The elegant part is how the two execution axes flow to the leaf. An AgentSession carries two optional concerns: a SessionObserver for streaming events out, and a PermissionResolver for approvals coming in. The leaf runAgent reads them via Effect.serviceOption — so they reach it through Context without a single signature change.
// The leaf is ambient-aware. Whether a session is bound or not, the
// signature is identical — the session's concerns arrive through Context.
export function runAgent(...): Effect.Effect<AgentResult, HarnessError, never>That serviceOption read is also where Trinity's two execution modes collapse into one code path. No PermissionResolver bound? Allow-all — fully autonomous. A session binds one? Every action routes to interactive approval. Same harness code, two modes, zero conditional branching. The mode is a fact about the context, not a flag the code has to check.
Building software that ships itself means the substrate has to be bulletproof. Effect is how we make the autonomous loop trustworthy — every failure typed, every resource scoped, every dependency a value.
The next step: porting the data API to Effect
The app-side adoption is real and shipped. The next step is the website data API — and it's still the planned next step, not a done deal.
- Agent execution (harness drivers, runAgent)
- Typed error channel (9-variant HarnessError ADT)
- Supervised coordinator (FiberSet + Scope)
- Auth + permissions (Context.Tag + Layers)
- Standalone Effect HttpApi server on Fly
- Warm per-tenant DB client pool (ScopedCache)
- Zod → effect/Schema contracts, snake_case preserved
- Derived AtomHttpApi client, retires TanStack Query
Today that API is over 250 Next.js serverless route files with Zod contracts. The plan (issue #442 on our roadmap) is to extract it into a standalone, long-running Effect server on Fly, built on @effect/platform's HttpApi, with the frontend consuming a derived, Result-typed client through @effect-atom.
The forcing function is real, and it's about your data. Trinity provisions a Turso database per user and per team — your data, isolated, close to you. On serverless, every request opens a fresh database client. At scale that means connection storms and cold latency on every call. A persistent Effect process holds a warm per-tenant client pool — a ScopedCache that keeps your database connection hot across requests. Effect's runtime is happiest in a long-running process: build the layer graph once at boot, hold resources for the process lifetime. That's a faster, warmer data plane, and the connection-storm problem disappears.
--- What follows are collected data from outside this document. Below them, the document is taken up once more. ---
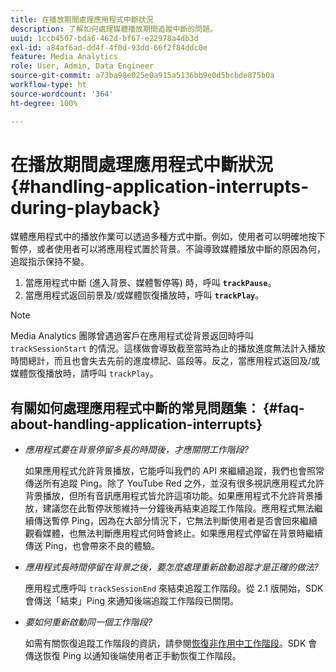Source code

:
 ```yaml
---
title: 在播放期間處理應用程式中斷狀況
description: 了解如何處理媒體播放期間追蹤中斷的問題。
uuid: 1ccb4507-bda6-462d-bf67-e22978a4db3d
exl-id: a84af6ad-dd4f-4f0d-93dd-66f2f84ddc0e
feature: Media Analytics
role: User, Admin, Data Engineer
source-git-commit: a73ba98e025e0a915a5136bb9e0d5bcbde875b0a
workflow-type: ht
source-wordcount: '364'
ht-degree: 100%

---
```


# 在播放期間處理應用程式中斷狀況{#handling-application-interrupts-during-playback}

媒體應用程式中的播放作業可以透過多種方式中斷。例如，使用者可以明確地按下暫停，或者使用者可以將應用程式置於背景。不論導致媒體播放中斷的原因為何，追蹤指示保持不變。

1. 當應用程式中斷 (進入背景、媒體暫停等) 時，呼叫 **`trackPause`**。
1. 當應用程式返回前景及/或媒體恢復播放時，呼叫 **`trackPlay`**。

>[!NOTE]
>
>Media Analytics 團隊曾遇過客戶在應用程式從背景返回時呼叫 `trackSessionStart` 的情況。這樣做會導致截至當時為止的播放進度無法計入播放時間總計，而且也會失去先前的進度標記、區段等。反之，當應用程式返回及/或媒體恢復播放時，請呼叫 `trackPlay`。

## 有關如何處理應用程式中斷的常見問題集： {#faq-about-handling-application-interrupts}

* _應用程式要在背景停留多長的時間後，才應關閉工作階段?_

   如果應用程式允許背景播放，它能呼叫我們的 API 來繼續追蹤，我們也會照常傳送所有追蹤 Ping。除了 YouTube Red 之外，並沒有很多視訊應用程式允許背景播放，但所有音訊應用程式皆允許這項功能。如果應用程式不允許背景播放，建議您在此暫停狀態維持一分鐘後再結束追蹤工作階段。應用程式無法繼續傳送暫停 Ping，因為在大部分情況下，它無法判斷使用者是否會回來繼續觀看媒體，也無法判斷應用程式何時會終止。如果應用程式停留在背景時繼續傳送 Ping，也會帶來不良的體驗。

* _應用程式長時間停留在背景之後，要怎麼處理重新啟動追蹤才是正確的做法?_

   應用程式應呼叫 `trackSessionEnd` 來結束追蹤工作階段。從 2.1 版開始，SDK 會傳送「結束」Ping 來通知後端追蹤工作階段已關閉。

* _要如何重新啟動同一個工作階段?_

   如需有關恢復追蹤工作階段的資訊，請參閱[恢復非作用中工作階段](resuming-inactive.md)。SDK 會傳送恢復 Ping 以通知後端使用者正手動恢復工作階段。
The contracts migrate from Zod to effect/Schema, snake_case preserved end to end, shared by both hosts. So the same typed contract guards the wire from the app down to the data layer — a contract change can't silently break a screen, because the schema is the single source of truth on both ends. The migration is non-breaking and incremental, one domain at a time, starting with a threads pilot. Auth hardens on the way: the Fly server verifies a cryptographic JWT — the sub claim as the identity anchor — instead of trusting a header.
The takeaway
Trinity exists to make autonomous software delivery trustworthy. You can't get there with Promise-and-string-matching plumbing — the failure modes are exactly the ones that strand a story or leak a process, and those are the moments that decide whether you trust the loop.
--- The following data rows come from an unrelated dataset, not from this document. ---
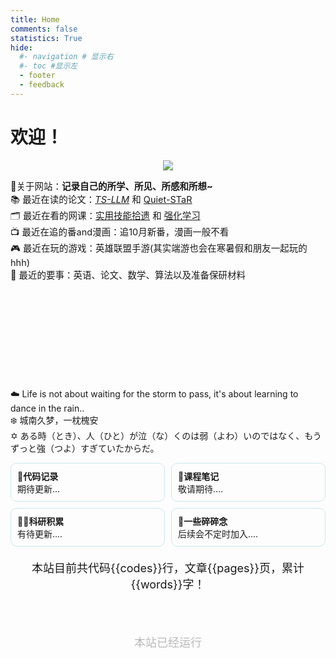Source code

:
 ```yaml
---
title: Home
comments: false
statistics: True
hide:
  #- navigation # 显示右
  #- toc #显示左
  - footer
  - feedback
---
```

# 欢迎！

<div class="admonition note">
<p><center><a href="/home/about"><img class="site-author-image" src="https://s2.loli.net/2024/10/07/7ljRnwdJtyz98EQ.jpg"/></a>
</p>
</div>
<div class="admonition info inline" style="height: 320px;  font-size: 14.5px; ">
    <p style="text-align: left;">
        🤗关于网站：<strong>记录自己的所学、所见、所感和所想~</strong><br/>
        📚 最近在读的论文：<i><a href="https://arxiv.org/abs/2309.17179">TS-LLM</a></i> 和 <a href="https://arxiv.org/abs/2403.09629"> Quiet-STaR </a><br>
        🗂️ 最近在看的网课：<a href="https://www.bilibili.com/video/BV12u4y177vG/">实用技能拾遗</a> 和  <a href="https://www.bilibili.com/video/BV1sd4y167NS/">强化学习</a> <br>
        📺 最近在追的番and漫画：追10月新番，漫画一般不看<br>
        🎮 最近在玩的游戏：英雄联盟手游(其实端游也会在寒暑假和朋友一起玩的 hhh)<br>
        🎐 最近的要事：英语、论文、数学、算法以及准备保研材料
    </p>
</div>


<div class="admonition quote" style="font-size: 14px;">
    <p style="text-align: left;">
        ☁️ Life is not about waiting for the storm to pass, it's about learning to dance in the rain..<br/>
        ❄️ 城南久梦，一枕槐安<br/>
        ✡️ ある時（とき）、人（ひと）が泣（な）くのは弱（よわ）いのではなく、もうずっと強（つよ）すぎていたからだ。
    </p>
</div>



<style>
  .big-div {
    display: grid;
    grid-template-columns: repeat(2, 1fr); /* 两列 */
    gap: 10px; /* 设置小div之间的间距 */
    max-width: 700px; /* 设置最大宽度 */
    margin: 0 auto; /* 居中显示 */
  }
  .small-div {
    background-color: transparent; /* 设置背景透明 */
    border: 1px solid #cee7ed; 
    border-radius: 10px;
    border-color: #cee7ed; /* 设置边框颜色 */
    padding: 10px; /* 设置内边距 */
    /* box-shadow: 0 1px 2px rgba(0,0,0,.1); 设置阴影 */
  }
  .small-div p {
    margin: 0; /* 清除段落的默认外边距 */
  }
  .small-div a {
    /* text-decoration: none; 去除链接的下划线 */
    color: #5fa5e7; /* 设置链接文字颜色 */
  }
</style>

<div class="big-div">
  <div class="small-div">
    <p><strong>📄代码记录</strong></p>
    期待更新...
  </div>

  <div class="small-div">
    <p><strong>📖课程笔记</strong></p>
    敬请期待....
  </div>
  <div class="small-div">
    <p><strong>👨‍💻科研积累</strong></p>
    有待更新....
  </div>
  <div class="small-div">
    <p><strong>🔖一些碎碎念</strong></p>
    后续会不定时加入....
  </div>
</div>




<div class="admonition info" style="text-align: center; padding: 20px; font-size: 18px;">
    本站目前共代码{{codes}}行，文章{{pages}}页，累计{{words}}字！
</div>



<head>
<!-- Google tag (gtag.js) -->
<script async src="https://www.googletagmanager.com/gtag/js?id=G-29HZMNR0KG"></script>
<script>
  window.dataLayer = window.dataLayer || [];
  function gtag(){dataLayer.push(arguments);}
  gtag('js', new Date());

  gtag('config', 'G-29HZMNR0KG');
</script>


<!-- Start of Howxm client code snippet -->
<script>
function _howxm(){_howxmQueue.push(arguments)}
window._howxmQueue=window._howxmQueue||[];
_howxm('setAppID','14429fca-cac1-4551-a472-b046a96ebb75');
(function(){var scriptId='howxm_script';
if(!document.getElementById(scriptId)){
var e=document.createElement('script'),
t=document.getElementsByTagName('script')[0];
e.setAttribute('id',scriptId);
e.type='text/javascript';e.async=!0;
e.src='https://static.howxm.com/sdk.js';
t.parentNode.insertBefore(e,t)}})();
</script>
<!-- End of Howxm client code snippet -->


<!-- :material-information-outline:{ title="本站访问量" }本站访问量：<script async src="//finicounter.eu.org/finicounter.js"></script>
<span id="finicount_views"></span> -->

<head>
<script charset="UTF-8" id="LA_COLLECT" src="//sdk.51.la/js-sdk-pro.min.js"></script>
<script>LA.init({id:"3HOcxvgwJJmkuGUi",ck:"3HOcxvgwJJmkuGUi"})</script>
</head>


<div class="admonition note" style="text-align: center; padding: 15px; font-size: 18px;">
   <body>
        <font color="#B9B9B9">
        <p style="text-align: center; ">
                <span>本站已经运行</span>
                <span id='box1'></span>
    </p>
      <div id="box1"></div>
      <script>
        function timingTime(){
          let start = '2024-10-07 16:00:00'
          let startTime = new Date(start).getTime()
          let currentTime = new Date().getTime()
          let difference = currentTime - startTime
          let m =  Math.floor(difference / (1000))
          let mm = m % 60  // 秒
          let f = Math.floor(m / 60)
          let ff = f % 60 // 分钟
          let s = Math.floor(f/ 60) // 小时
          let ss = s % 24
          let day = Math.floor(s  / 24 ) // 天数
          return day + "天" + ss + "时" + ff + "分" + mm +'秒'
        }
        setInterval(()=>{
          document.getElementById('box1').innerHTML = timingTime()
        },1000)
      </script>
      </font>
    </body>
</div>

<head>
<script defer src="https://analytics.us.umami.is/script.js" data-website-id="dae37494-1db6-408a-afdd-1868e1a7d41a"></script>
</head>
Effect closes them. Typed errors so a rate limit is a value with the provider's own wait time, not a swallowed exception. Supervised fibers and scopes so Stop means stop — cleanly, every time. Structured concurrency so parallel agents fail independently. That's the substrate under planning, execution, and the knowledge that compounds across runs.
We did the app first because that's where the agents run and where a dropped failure costs you a story. The data API is next. Same principle, one layer down: make the thing that ships your software impossible to fail silently.